In FY24, most borrowing was focused on working capital for industries like sugar and rice, with limited investment in new projects.
Private sector borrowing has shown signs of recovery, reaching Rs710 billion in FY25, a rebound from the Rs513 billion in FY24 and the Rs45.8 billion in FY23, according to data released by the State Bank of Pakistan (SBP). The increase marks a three-year high following a period of sluggish borrowing activity.
In FY24, much of the borrowing was directed toward working capital needs, particularly for industries like sugar and rice, with little investment in new industrial projects.
Bankers noted that while this trend continued into FY25, there was a noticeable shift in the final quarter of FY25. A sharp decline in interest rates, from 22% to 11%, spurred increased borrowing, although the response remained cautious.

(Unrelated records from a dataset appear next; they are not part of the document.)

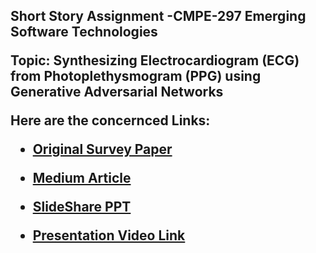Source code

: <b><h2>Short Story Assignment -CMPE-297 Emerging Software Technologies</b>

Topic: Synthesizing Electrocardiogram (ECG) from Photoplethysmogram (PPG) using Generative Adversarial Networks<br>

Here are the concernced Links:<br>
* [Original Survey Paper](https://arxiv.org/abs/2010.00104 "Survey Paper")

* [Medium Article](https://srisruthichilukuri.medium.com/synthesizing-electrocardiogram-ecg-from-photoplethysmogram-ppg-using-generative-adversarial-60c9724d9e70 "Medium Article")

* [SlideShare PPT](https://www.slideshare.net/SriSruthiChilukuri/synthesizing-ecg-from-ppg-using-gans "SlideShare Presentation")

* [Presentation Video Link](https://youtu.be/y1s-PMC_Cwk
"Youtube Link of Presentation")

Despite the interest rate cuts, borrowing levels for FY25 remained below those seen in FY22, when private sector borrowing hit Rs1.33 trillion, marking a 17.4% increase. Analysts attribute the collapse in private sector activity in FY23 to political and economic instability following a government change, leading to negative GDP growth and minimal borrowing.

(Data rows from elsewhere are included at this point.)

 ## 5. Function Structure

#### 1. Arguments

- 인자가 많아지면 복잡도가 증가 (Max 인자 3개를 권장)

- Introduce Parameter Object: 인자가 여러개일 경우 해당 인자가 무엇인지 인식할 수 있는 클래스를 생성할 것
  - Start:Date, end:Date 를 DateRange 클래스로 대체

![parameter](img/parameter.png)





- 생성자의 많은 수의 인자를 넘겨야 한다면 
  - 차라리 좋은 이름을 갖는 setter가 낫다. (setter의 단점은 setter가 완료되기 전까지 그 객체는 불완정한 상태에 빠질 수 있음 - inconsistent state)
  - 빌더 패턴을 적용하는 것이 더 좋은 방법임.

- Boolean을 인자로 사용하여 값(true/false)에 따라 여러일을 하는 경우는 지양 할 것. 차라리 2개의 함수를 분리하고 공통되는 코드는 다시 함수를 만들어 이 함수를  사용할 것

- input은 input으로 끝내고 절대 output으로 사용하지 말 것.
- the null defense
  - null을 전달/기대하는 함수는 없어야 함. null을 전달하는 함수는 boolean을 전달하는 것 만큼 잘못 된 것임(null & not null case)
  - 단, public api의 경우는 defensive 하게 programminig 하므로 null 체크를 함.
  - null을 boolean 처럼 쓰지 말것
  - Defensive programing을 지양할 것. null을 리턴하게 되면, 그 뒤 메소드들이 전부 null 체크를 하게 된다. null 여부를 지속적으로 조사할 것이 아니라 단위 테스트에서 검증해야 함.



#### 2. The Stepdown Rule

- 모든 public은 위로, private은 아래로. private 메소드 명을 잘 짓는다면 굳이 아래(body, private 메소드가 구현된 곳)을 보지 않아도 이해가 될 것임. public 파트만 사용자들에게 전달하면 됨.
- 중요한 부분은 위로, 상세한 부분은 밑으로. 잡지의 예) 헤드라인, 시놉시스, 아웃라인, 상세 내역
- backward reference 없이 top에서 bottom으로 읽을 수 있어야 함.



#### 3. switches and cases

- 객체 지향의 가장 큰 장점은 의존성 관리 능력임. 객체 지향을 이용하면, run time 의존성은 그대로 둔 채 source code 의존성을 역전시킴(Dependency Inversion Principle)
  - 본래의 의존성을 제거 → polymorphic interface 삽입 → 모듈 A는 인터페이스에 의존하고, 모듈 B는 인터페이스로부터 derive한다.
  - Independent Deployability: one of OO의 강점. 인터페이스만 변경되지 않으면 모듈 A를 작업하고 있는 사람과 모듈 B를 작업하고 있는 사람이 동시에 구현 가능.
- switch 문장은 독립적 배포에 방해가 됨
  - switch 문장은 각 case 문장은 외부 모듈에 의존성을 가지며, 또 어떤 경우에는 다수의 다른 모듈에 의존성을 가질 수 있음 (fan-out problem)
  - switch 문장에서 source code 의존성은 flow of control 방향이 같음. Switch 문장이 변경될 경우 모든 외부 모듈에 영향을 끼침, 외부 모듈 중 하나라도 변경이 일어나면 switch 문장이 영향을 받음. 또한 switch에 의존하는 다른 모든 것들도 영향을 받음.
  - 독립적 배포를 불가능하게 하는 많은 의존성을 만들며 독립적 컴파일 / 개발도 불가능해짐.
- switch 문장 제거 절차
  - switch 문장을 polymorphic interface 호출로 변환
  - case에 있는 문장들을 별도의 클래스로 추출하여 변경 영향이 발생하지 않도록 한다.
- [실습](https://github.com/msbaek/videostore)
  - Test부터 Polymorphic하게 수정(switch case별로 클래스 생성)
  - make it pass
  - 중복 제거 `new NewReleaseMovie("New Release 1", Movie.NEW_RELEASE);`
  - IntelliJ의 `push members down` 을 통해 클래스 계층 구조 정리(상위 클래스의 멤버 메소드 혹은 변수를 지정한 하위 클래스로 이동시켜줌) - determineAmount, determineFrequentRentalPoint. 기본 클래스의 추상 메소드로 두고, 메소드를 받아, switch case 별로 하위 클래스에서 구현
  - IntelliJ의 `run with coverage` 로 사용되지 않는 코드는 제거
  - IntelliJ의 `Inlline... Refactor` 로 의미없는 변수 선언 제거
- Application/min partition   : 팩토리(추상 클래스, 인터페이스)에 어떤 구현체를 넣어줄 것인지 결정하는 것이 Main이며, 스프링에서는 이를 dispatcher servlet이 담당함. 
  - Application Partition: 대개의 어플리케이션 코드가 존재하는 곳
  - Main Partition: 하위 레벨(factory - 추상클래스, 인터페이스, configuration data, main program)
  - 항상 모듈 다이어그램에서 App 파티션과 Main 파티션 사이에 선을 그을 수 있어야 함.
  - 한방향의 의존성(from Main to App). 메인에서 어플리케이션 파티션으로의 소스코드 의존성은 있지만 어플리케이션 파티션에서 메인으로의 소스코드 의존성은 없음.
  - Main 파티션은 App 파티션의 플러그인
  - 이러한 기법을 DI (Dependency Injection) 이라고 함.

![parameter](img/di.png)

The private sector is considered a vital engine for economic growth, driving investment, employment, and business creation. However, its performance is highly sensitive to the broader governance environment, which influences its competitiveness and growth potential.
The State Bank has noted a long-term decline in Pakistan’s credit-to-GDP ratio, which is among the lowest in the region. This has contributed to stagnating growth, limited job creation, and increased poverty.
The SBP highlighted both demand and supply constraints, including high borrowing costs, limited access to financial markets, government borrowing dominance, and banks’ preference for lending to large corporations. Structural issues such as the energy crisis further hinder credit expansion.
The SBP maintained a tight monetary policy throughout FY24, keeping the policy rate at 22% to control inflation, which ended the year at 24%. Though inflation has risen slightly in recent months, analysts predict no significant spikes in the near future. However, banks’ continued preference for government securities over lending to the private sector could limit a return to the borrowing levels seen in FY22.